**TASK DIRECTIONS**
Scan the material below for "exactly", then return each line that contains it.
_ _ _ _ _
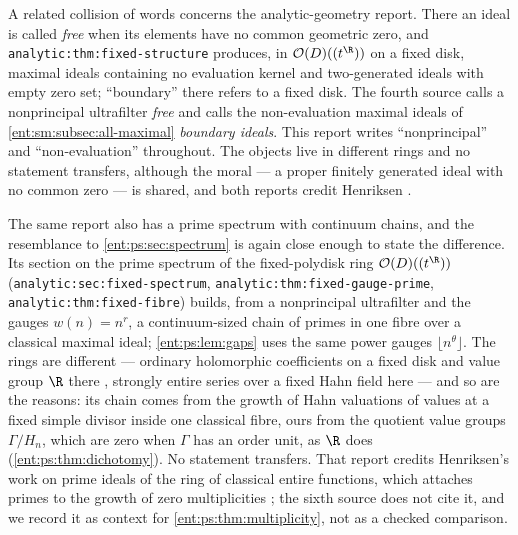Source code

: \documentclass[11pt]{article}
\theoremstyle{plain}
\theoremstyle{plain}
\theoremstyle{plain}
\theoremstyle{definition}
\theoremstyle{definition}
\theoremstyle{definition}
\theoremstyle{definition}
\theoremstyle{remark}
\begin{document}
A related collision of words concerns the analytic-geometry report. There an
ideal is called \emph{free} when its elements have no common geometric zero,
and \texttt{analytic:thm:fixed-structure} produces, in $\mathcal
O(D)((t^\R))$ on a fixed disk, maximal ideals containing no evaluation kernel
and two-generated ideals with empty zero set; ``boundary'' there refers to a
fixed disk. The fourth source calls a nonprincipal ultrafilter \emph{free}
and calls the non-evaluation maximal ideals of
\cref{ent:sm:subsec:all-maximal} \emph{boundary ideals}. This report writes
``nonprincipal'' and ``non-evaluation'' throughout. The objects live in
different rings and no statement transfers, although the moral --- a proper
finitely generated ideal with no common zero --- is shared, and both reports
credit Henriksen \cite{Henriksen}.

The same report also has a prime spectrum with continuum chains, and the
resemblance to \cref{ent:ps:sec:spectrum} is again close enough to state the
difference. Its section on the prime spectrum of the fixed-polydisk ring
$\mathcal O(D)((t^\R))$ (\texttt{analytic:sec:fixed-spectrum},
\texttt{analytic:thm:fixed-gauge-prime}, \texttt{analytic:thm:fixed-fibre})
builds, from a nonprincipal ultrafilter and the gauges $w(n)=n^r$, a
continuum-sized chain of primes in one fibre over a classical maximal
ideal; \cref{ent:ps:lem:gaps} uses the same power gauges $\lfloor
n^\theta\rfloor$. The rings are different --- ordinary holomorphic
coefficients on a fixed disk and value group $\R$ there
\cite{RepoAnalyticGeometry}, strongly entire
series over a fixed Hahn field here --- and so are the reasons: its chain
comes from the growth of Hahn valuations of values at a fixed simple divisor
inside one classical fibre, ours from the quotient value groups
$\Gamma/H_n$, which are zero when $\Gamma$ has an order unit, as $\R$ does
(\cref{ent:ps:thm:dichotomy}). No statement transfers. That report credits
Henriksen's work on prime ideals of the ring of classical entire functions,
which attaches primes to the growth of zero multiplicities
\cite{Henriksen53}; the sixth source does not cite it, and we record it as
context for \cref{ent:ps:thm:multiplicity}, not as a checked comparison.
\end{document}
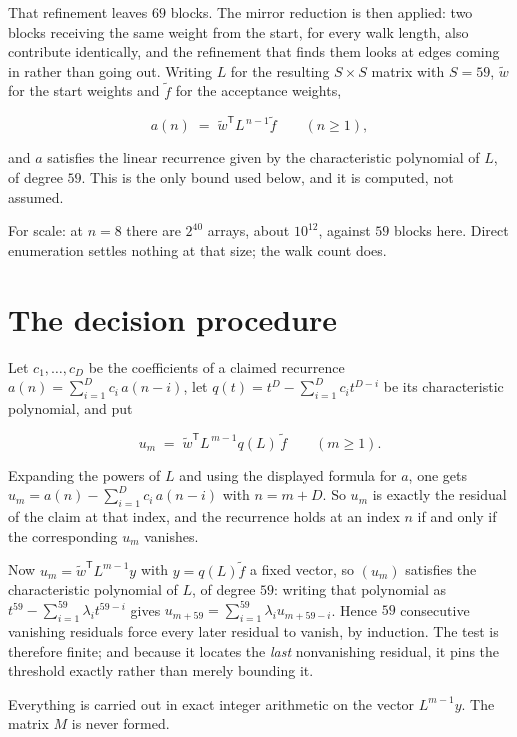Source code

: \documentclass[11pt]{article}
\theoremstyle{definition}
\begin{document}
That refinement leaves $69$ blocks. The mirror reduction is then applied: two blocks receiving the same weight from the start, for every walk length, also contribute identically, and the refinement that finds them looks at edges coming in rather than going out. Writing $L$ for the resulting $S \times S$ matrix with $S = 59$, $\tilde w$ for the start weights and $\tilde f$ for the acceptance weights,

\[a(n) \;=\; \tilde w^{\mathsf T} L^{\,n-1} \tilde f \qquad (n \ge 1),\]

and $a$ satisfies the linear recurrence given by the characteristic polynomial of $L$, of degree $59$. This is the only bound used below, and it is computed, not assumed.

For scale: at $n = 8$ there are $2^{40}$ arrays, about $10^{12}$, against $59$ blocks here. Direct enumeration settles nothing at that size; the walk count does.

\section{The decision procedure}

Let $c_1,\dots,c_D$ be the coefficients of a claimed recurrence $a(n) = \sum_{i=1}^{D} c_i\,a(n-i)$, let $q(t) = t^{D} - \sum_{i=1}^{D} c_i t^{D-i}$ be its characteristic polynomial, and put

\[u_m \;=\; \tilde w^{\mathsf T} L^{\,m-1} q(L)\,\tilde f \qquad (m \ge 1).\]

Expanding the powers of $L$ and using the displayed formula for $a$, one gets $u_m = a(n) - \sum_{i=1}^{D} c_i\,a(n-i)$ with $n = m + D$. So $u_m$ is exactly the residual of the claim at that index, and the recurrence holds at an index $n$ if and only if the corresponding $u_m$ vanishes.

Now $u_m = \tilde w^{\mathsf T} L^{m-1} y$ with $y = q(L)\tilde f$ a fixed vector, so $(u_m)$ satisfies the characteristic polynomial of $L$, of degree $59$: writing that polynomial as $t^{59} - \sum_{i=1}^{59} \lambda_i t^{59-i}$ gives $u_{m+59} = \sum_{i=1}^{59} \lambda_i u_{m+59-i}$. Hence $59$ consecutive vanishing residuals force every later residual to vanish, by induction. The test is therefore finite; and because it locates the {\itshape last} nonvanishing residual, it pins the threshold exactly rather than merely bounding it.

Everything is carried out in exact integer arithmetic on the vector $L^{m-1}y$. The matrix $M$ is never formed.
\end{document}
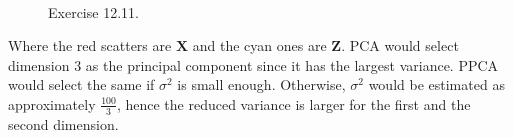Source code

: \documentclass[UTF8]{ctexart}
\begin{document}
\begin{figure}[htbp]
\centering
{}
\\
\caption{Exercise 12.11.}
\end{figure}
Where the red scatters are $\textbf{X}$ and the cyan ones are $\textbf{Z}$.
PCA would select dimension 3 as the principal component since it has the largest variance.
PPCA would select the same if $\sigma^{2}$ is small enough.
Otherwise, $\sigma^{2}$ would be estimated as approximately $\frac{100}{3}$, hence the reduced variance is larger for the first and the second dimension.
\end{document}
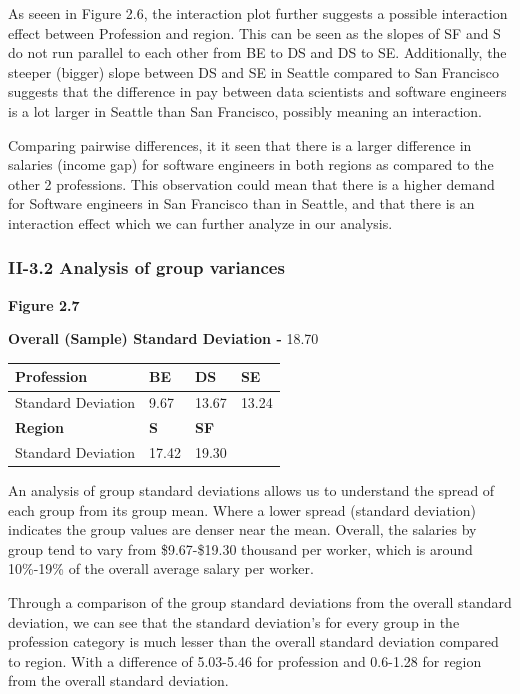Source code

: \documentclass[
]{article}
\begin{document}
As seeen in Figure 2.6, the interaction plot further suggests a possible
interaction effect between Profession and region. This can be seen as
the slopes of SF and S do not run parallel to each other from BE to DS
and DS to SE. Additionally, the steeper (bigger) slope between DS and SE
in Seattle compared to San Francisco suggests that the difference in pay
between data scientists and software engineers is a lot larger in
Seattle than San Francisco, possibly meaning an interaction.

Comparing pairwise differences, it it seen that there is a larger
difference in salaries (income gap) for software engineers in both
regions as compared to the other 2 professions. This observation could
mean that there is a higher demand for Software engineers in San
Francisco than in Seattle, and that there is an interaction effect which
we can further analyze in our analysis.

\subsubsection{II-3.2 Analysis of group
variances}\label{ii-3.2-analysis-of-group-variances}

\textbf{Figure 2.7}

\textbf{Overall (Sample) Standard Deviation -} 18.70

\begin{longtable}[]{@{}llll@{}}
\toprule\noalign{}
\textbf{Profession} & \textbf{BE} & \textbf{DS} & \textbf{SE} \\
\midrule\noalign{}
\endhead
\bottomrule\noalign{}
\endlastfoot
Standard Deviation & 9.67 & 13.67 & 13.24 \\
\textbf{Region} & \textbf{S} & \textbf{SF} & \\
Standard Deviation & 17.42 & 19.30 & \\
\end{longtable}

An analysis of group standard deviations allows us to understand the
spread of each group from its group mean. Where a lower spread (standard
deviation) indicates the group values are denser near the mean. Overall,
the salaries by group tend to vary from \$9.67-\$19.30 thousand per
worker, which is around 10\%-19\% of the overall average salary per
worker.

Through a comparison of the group standard deviations from the overall
standard deviation, we can see that the standard deviation's for every
group in the profession category is much lesser than the overall
standard deviation compared to region. With a difference of 5.03-5.46
for profession and 0.6-1.28 for region from the overall standard
deviation.
\end{document}
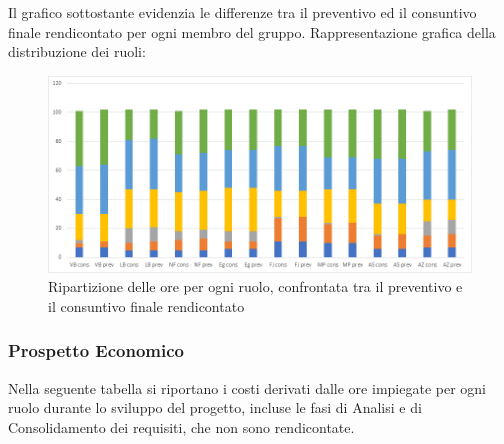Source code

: Il grafico sottostante evidenzia le differenze tra il preventivo ed il consuntivo finale rendicontato per ogni membro del gruppo.
Rappresentazione grafica della distribuzione dei ruoli:
\begin{figure}[h]
  \centering
  \includegraphics[width=1\textwidth]{./res/img/membro_cons_vs_prev.png}
  \caption{Ripartizione delle ore per ogni ruolo, confrontata tra il preventivo e il
consuntivo finale rendicontato}
\end{figure}

\subsubsection{Prospetto Economico}
Nella seguente tabella si riportano i costi derivati dalle ore impiegate per ogni ruolo durante lo sviluppo del progetto, incluse le fasi di Analisi e di Consolidamento dei requisiti, che non sono rendicontate.

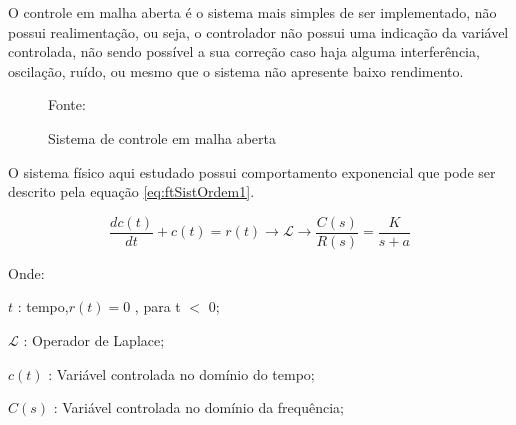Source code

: O controle em malha aberta é o sistema mais simples de ser implementado, não possui realimentação, ou seja, o controlador não possui uma indicação da variável controlada, não sendo possível a sua correção caso haja alguma interferência, oscilação, ruído, ou mesmo que o sistema não apresente baixo rendimento.

\begin{figure}[!htb]
\centering
\caption{ Sistema de controle em malha aberta}
\label{fig:AcaoMalhaAberta}

{\small Fonte: \cite{Ogata}}
\end{figure}

O sistema físico aqui estudado possui comportamento exponencial que pode ser descrito pela equação \ref{eq:ftSistOrdem1}. 




\begin{equation}
	 \frac{d c(t)}{dt} + c(t) = r(t) \rightarrow  \mathscr{L} \to \frac{C(s)}{R(s)} = \frac{K}{s + a} 
\label{eq:ftSistOrdem1}
\end{equation}


Onde:

\setlength{\parindent}{2cm}

$t$ : tempo,$ r(t) = 0$ , para t $<$ 0;

$\mathscr{L}$ : Operador de Laplace;

$c(t)$ : Variável controlada no domínio do tempo;

$C(s)$ : Variável controlada no domínio da frequência;


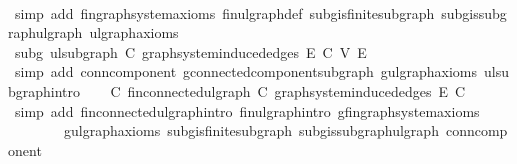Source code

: \begin{isabellebody}
\ \ \ \ \isamarkupfalse%
\ {\isacharparenleft}{\kern0pt}simp\ add{\isacharcolon}{\kern0pt}\ fin{\isacharunderscore}{\kern0pt}graph{\isacharunderscore}{\kern0pt}system{\isacharunderscore}{\kern0pt}axioms\ fin{\isacharunderscore}{\kern0pt}ulgraph{\isacharunderscore}{\kern0pt}def\ subg{\isachardot}{\kern0pt}is{\isacharunderscore}{\kern0pt}finite{\isacharunderscore}{\kern0pt}subgraph\ subg{\isachardot}{\kern0pt}is{\isacharunderscore}{\kern0pt}subgraph{\isacharunderscore}{\kern0pt}ulgraph\ ulgraph{\isacharunderscore}{\kern0pt}axioms{\isacharparenright}{\kern0pt}\isanewline
\ \ \isamarkupfalse%
\ subg{\isacharprime}{\kern0pt}{\isacharcolon}{\kern0pt}\ ulsubgraph\ C\ {\isachardoublequoteopen}graph{\isacharunderscore}{\kern0pt}system{\isachardot}{\kern0pt}induced{\isacharunderscore}{\kern0pt}edges\ E{\isacharprime}{\kern0pt}\ C{\isachardoublequoteclose}\ V{\isacharprime}{\kern0pt}\ E{\isacharprime}{\kern0pt}\isanewline
\ \ \ \ \isamarkupfalse%
\ {\isacharparenleft}{\kern0pt}simp\ add{\isacharcolon}{\kern0pt}\ conn{\isacharunderscore}{\kern0pt}component\ g{\isacharprime}{\kern0pt}{\isachardot}{\kern0pt}connected{\isacharunderscore}{\kern0pt}component{\isacharunderscore}{\kern0pt}subgraph\ g{\isacharprime}{\kern0pt}{\isachardot}{\kern0pt}ulgraph{\isacharunderscore}{\kern0pt}axioms\ ulsubgraph{\isachardot}{\kern0pt}intro{\isacharparenright}{\kern0pt}\isanewline
\ \ \isamarkupfalse%
\ C{\isacharcolon}{\kern0pt}\ fin{\isacharunderscore}{\kern0pt}connected{\isacharunderscore}{\kern0pt}ulgraph\ C\ {\isachardoublequoteopen}graph{\isacharunderscore}{\kern0pt}system{\isachardot}{\kern0pt}induced{\isacharunderscore}{\kern0pt}edges\ E{\isacharprime}{\kern0pt}\ C{\isachardoublequoteclose}\isanewline
\ \ \ \ \isamarkupfalse%
\ {\isacharparenleft}{\kern0pt}simp\ add{\isacharcolon}{\kern0pt}\ fin{\isacharunderscore}{\kern0pt}connected{\isacharunderscore}{\kern0pt}ulgraph{\isachardot}{\kern0pt}intro\ fin{\isacharunderscore}{\kern0pt}ulgraph{\isachardot}{\kern0pt}intro\ g{\isacharprime}{\kern0pt}{\isachardot}{\kern0pt}fin{\isacharunderscore}{\kern0pt}graph{\isacharunderscore}{\kern0pt}system{\isacharunderscore}{\kern0pt}axioms\isanewline
\ \ \ \ \ \ \ \ g{\isacharprime}{\kern0pt}{\isachardot}{\kern0pt}ulgraph{\isacharunderscore}{\kern0pt}axioms\ subg{\isacharprime}{\kern0pt}{\isachardot}{\kern0pt}is{\isacharunderscore}{\kern0pt}finite{\isacharunderscore}{\kern0pt}subgraph\ subg{\isacharprime}{\kern0pt}{\isachardot}{\kern0pt}is{\isacharunderscore}{\kern0pt}subgraph{\isacharunderscore}{\kern0pt}ulgraph\ conn{\isacharunderscore}{\kern0pt}component\isanewline

\end{isabellebody}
_ _ _ _ _
**RESPONSE TO THIS EXERCISE**
Expanding the powers of $L$ and using the displayed formula for $a$, one gets $u_m = a(n) - \sum_{i=1}^{D} c_i\,a(n-i)$ with $n = m + D$. So $u_m$ is exactly the residual of the claim at that index, and the recurrence holds at an index $n$ if and only if the corresponding $u_m$ vanishes.
Now $u_m = \tilde w^{\mathsf T} L^{m-1} y$ with $y = q(L)\tilde f$ a fixed vector, so $(u_m)$ satisfies the characteristic polynomial of $L$, of degree $59$: writing that polynomial as $t^{59} - \sum_{i=1}^{59} \lambda_i t^{59-i}$ gives $u_{m+59} = \sum_{i=1}^{59} \lambda_i u_{m+59-i}$. Hence $59$ consecutive vanishing residuals force every later residual to vanish, by induction. The test is therefore finite; and because it locates the {\itshape last} nonvanishing residual, it pins the threshold exactly rather than merely bounding it.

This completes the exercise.